The amount of video Americans consume continues to rise, according to the latest edition of The Nielsen Company's Three Screen Report. Over the last two years, ownership of HDTVs, DVRs and smartphones have increased at double- and triple-digit rates. “Consumers are driven by the convenience and quality that today's technology now enables,” said Matt O'Grady, Executive Vice President, Audience Measurement.
More than half of US TV households now have HDTV, up 189 per cent from the first quarter of 2008, and more than one-third now have DVRs, up 51 per cent. High-speed broadband Internet access, now in 63.5 per cent of homes, has created a better user experience for watching online videos and nearly a quarter of households have smartphones, enabling consumers to “place shift” and watch video wherever they are. Despite the common perception that viewers of videos on mobile phones are predominantly teens, more than half (55 per cent) are adults aged 25-49. While mobile online video viewing is still fairly limited, year over year growth is notable at 51.2 per cent.
TV still remains the preferred screen of choice: viewers watched 2 more hours of TV per month in the first quarter of 2010 compared to the same period a year prior (158:25 vs. 156:24). They are also continuing to simultaneously use the Internet while watching TV, with the average time spent doing both activities up 9.8 per cent to 3 hours and 41 minutes.

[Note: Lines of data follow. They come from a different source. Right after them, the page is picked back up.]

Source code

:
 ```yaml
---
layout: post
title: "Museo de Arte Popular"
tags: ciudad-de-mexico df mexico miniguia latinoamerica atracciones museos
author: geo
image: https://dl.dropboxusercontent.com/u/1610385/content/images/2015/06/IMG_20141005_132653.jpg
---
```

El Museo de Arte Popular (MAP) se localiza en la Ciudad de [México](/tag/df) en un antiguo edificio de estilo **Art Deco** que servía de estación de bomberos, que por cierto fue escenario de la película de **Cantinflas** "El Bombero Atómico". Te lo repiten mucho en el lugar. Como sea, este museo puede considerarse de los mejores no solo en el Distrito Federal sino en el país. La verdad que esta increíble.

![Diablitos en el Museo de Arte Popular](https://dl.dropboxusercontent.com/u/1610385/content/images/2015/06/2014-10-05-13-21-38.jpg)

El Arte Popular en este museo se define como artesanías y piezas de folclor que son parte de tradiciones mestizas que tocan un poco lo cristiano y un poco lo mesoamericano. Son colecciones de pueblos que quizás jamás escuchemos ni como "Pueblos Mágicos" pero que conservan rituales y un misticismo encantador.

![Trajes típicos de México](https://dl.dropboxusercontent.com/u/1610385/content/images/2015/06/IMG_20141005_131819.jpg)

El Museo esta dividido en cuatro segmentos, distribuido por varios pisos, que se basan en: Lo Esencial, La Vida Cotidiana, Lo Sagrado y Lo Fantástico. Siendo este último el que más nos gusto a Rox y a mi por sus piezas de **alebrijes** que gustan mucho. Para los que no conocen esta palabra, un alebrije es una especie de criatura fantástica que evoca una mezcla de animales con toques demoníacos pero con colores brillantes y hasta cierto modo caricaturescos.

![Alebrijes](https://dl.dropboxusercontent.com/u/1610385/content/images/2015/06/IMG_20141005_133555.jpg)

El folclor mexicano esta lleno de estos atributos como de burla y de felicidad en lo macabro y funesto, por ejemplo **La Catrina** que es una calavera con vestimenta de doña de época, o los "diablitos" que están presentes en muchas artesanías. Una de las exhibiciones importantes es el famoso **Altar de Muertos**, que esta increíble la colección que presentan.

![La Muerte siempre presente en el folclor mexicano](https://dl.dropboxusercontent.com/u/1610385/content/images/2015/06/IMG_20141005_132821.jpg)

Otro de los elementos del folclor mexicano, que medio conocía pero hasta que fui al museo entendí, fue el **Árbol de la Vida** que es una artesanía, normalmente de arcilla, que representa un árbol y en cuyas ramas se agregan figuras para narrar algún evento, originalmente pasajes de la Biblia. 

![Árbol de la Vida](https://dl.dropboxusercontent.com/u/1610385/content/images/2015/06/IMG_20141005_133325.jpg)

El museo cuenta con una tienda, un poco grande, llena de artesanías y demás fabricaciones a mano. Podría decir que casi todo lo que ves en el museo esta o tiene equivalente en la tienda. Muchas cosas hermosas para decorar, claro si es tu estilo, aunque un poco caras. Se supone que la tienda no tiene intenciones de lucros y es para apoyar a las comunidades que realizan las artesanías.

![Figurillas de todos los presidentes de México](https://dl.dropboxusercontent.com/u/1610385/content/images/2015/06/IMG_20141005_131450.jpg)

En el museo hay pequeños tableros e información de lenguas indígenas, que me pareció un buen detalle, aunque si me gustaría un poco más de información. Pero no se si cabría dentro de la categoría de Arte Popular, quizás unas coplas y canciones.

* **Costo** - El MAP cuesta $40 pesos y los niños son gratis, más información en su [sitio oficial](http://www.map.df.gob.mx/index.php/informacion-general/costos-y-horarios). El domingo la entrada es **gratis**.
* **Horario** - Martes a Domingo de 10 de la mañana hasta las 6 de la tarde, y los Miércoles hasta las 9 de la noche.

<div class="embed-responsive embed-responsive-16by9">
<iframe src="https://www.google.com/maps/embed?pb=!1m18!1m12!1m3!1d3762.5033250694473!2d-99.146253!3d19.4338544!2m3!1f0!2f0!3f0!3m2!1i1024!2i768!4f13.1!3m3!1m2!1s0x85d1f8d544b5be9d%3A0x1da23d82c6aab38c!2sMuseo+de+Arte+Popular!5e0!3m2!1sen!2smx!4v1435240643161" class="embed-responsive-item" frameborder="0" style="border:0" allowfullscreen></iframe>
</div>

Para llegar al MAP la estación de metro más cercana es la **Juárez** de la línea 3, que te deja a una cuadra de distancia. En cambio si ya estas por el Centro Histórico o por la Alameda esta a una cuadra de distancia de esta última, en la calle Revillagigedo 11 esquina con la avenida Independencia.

As of Q1 2010 the 292 million people in the US with TVs spend on average 158 hours, 25 minutes each month tuning into television. Q1 2010 data shows that 138 million people watching video on the Internet spent on average 3 hours, 10 minutes during the month doing so. As of 1Q10 the 20.3 million people who watch mobile video in the US spend on average 3 hrs, 37 minutes each month watching video on a mobile phone.